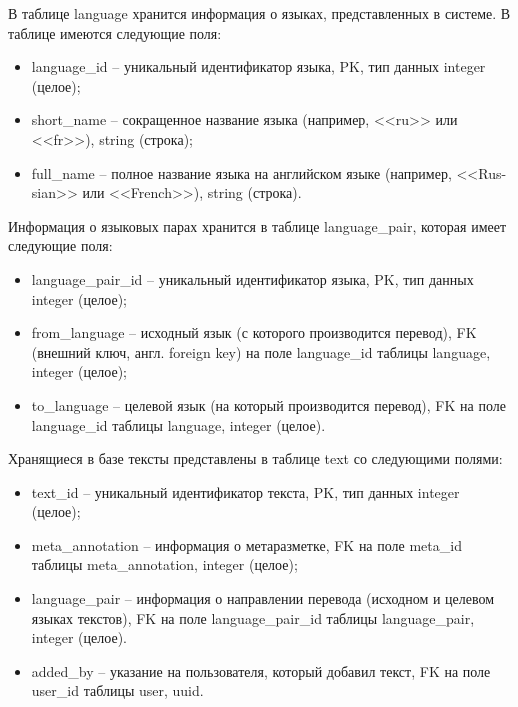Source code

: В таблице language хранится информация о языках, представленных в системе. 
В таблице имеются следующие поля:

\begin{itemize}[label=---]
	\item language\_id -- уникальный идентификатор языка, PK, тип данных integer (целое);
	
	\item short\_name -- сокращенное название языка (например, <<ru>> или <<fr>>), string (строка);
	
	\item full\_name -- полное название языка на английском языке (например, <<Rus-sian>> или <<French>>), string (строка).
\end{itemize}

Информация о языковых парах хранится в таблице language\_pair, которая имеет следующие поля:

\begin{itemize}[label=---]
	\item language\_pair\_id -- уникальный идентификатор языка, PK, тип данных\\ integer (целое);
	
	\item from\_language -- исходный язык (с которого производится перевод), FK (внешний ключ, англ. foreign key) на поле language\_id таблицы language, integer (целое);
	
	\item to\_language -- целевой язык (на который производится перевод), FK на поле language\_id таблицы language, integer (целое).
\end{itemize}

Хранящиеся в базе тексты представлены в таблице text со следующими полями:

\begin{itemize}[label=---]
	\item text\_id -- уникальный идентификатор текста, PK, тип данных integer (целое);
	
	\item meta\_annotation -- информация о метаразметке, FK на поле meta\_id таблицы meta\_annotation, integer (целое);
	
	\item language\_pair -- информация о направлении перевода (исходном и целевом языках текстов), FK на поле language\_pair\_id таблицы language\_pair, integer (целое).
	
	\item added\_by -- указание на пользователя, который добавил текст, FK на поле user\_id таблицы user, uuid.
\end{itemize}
==
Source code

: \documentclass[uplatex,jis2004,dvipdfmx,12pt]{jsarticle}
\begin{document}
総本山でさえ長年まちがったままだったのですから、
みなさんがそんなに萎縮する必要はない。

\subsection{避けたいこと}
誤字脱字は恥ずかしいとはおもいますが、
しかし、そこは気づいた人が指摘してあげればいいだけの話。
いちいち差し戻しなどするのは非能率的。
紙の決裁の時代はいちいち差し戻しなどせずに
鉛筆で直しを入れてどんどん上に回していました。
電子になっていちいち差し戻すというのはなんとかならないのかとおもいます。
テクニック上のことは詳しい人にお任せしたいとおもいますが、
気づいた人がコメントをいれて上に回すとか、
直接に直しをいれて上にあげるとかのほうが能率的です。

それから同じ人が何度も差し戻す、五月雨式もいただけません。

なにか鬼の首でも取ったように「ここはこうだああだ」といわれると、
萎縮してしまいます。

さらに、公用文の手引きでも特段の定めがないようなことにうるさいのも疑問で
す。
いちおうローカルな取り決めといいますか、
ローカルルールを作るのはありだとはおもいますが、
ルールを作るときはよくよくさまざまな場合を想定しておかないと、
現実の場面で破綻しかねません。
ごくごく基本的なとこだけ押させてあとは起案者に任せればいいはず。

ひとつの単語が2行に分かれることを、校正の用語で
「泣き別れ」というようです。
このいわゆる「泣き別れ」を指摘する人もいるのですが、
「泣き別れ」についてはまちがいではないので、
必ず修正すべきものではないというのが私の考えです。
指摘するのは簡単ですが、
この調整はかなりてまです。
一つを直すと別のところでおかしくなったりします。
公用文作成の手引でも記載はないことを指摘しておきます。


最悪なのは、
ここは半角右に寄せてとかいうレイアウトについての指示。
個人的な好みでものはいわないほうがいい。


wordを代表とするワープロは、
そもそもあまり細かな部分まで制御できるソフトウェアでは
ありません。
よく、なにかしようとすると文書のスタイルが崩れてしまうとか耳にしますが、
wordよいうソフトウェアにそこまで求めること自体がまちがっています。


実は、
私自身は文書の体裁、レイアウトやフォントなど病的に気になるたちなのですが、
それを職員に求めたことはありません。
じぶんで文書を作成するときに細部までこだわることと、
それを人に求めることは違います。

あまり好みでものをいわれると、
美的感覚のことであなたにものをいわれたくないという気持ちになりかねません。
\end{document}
---
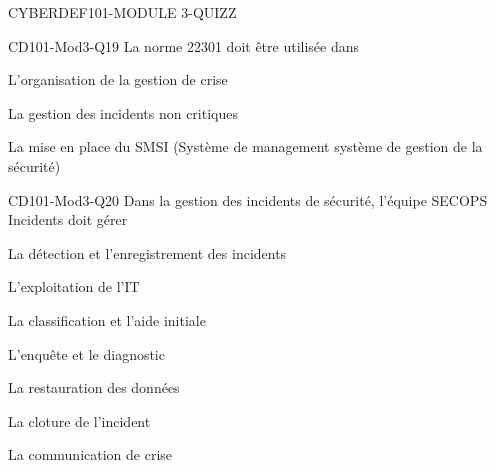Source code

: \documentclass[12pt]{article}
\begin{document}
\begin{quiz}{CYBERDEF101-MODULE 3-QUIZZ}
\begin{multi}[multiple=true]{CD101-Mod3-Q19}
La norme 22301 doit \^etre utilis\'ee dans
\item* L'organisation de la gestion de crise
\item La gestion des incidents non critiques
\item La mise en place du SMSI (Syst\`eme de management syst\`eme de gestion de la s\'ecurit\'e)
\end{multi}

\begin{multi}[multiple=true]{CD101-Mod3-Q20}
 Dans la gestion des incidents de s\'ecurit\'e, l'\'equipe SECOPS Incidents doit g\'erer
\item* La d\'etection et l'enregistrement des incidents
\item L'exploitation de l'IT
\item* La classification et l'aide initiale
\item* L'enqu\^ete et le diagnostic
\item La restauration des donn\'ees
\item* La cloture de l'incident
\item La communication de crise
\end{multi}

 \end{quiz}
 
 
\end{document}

* [DIRECTIONS FOR THIS TASK]:
Each line in the data that holds the string "multi" needs to be copied.

* [THE ANSWER]:
\begin{multi}[multiple=true]{CD101-Mod3-Q19}
\end{multi}
\begin{multi}[multiple=true]{CD101-Mod3-Q20}
\end{multi}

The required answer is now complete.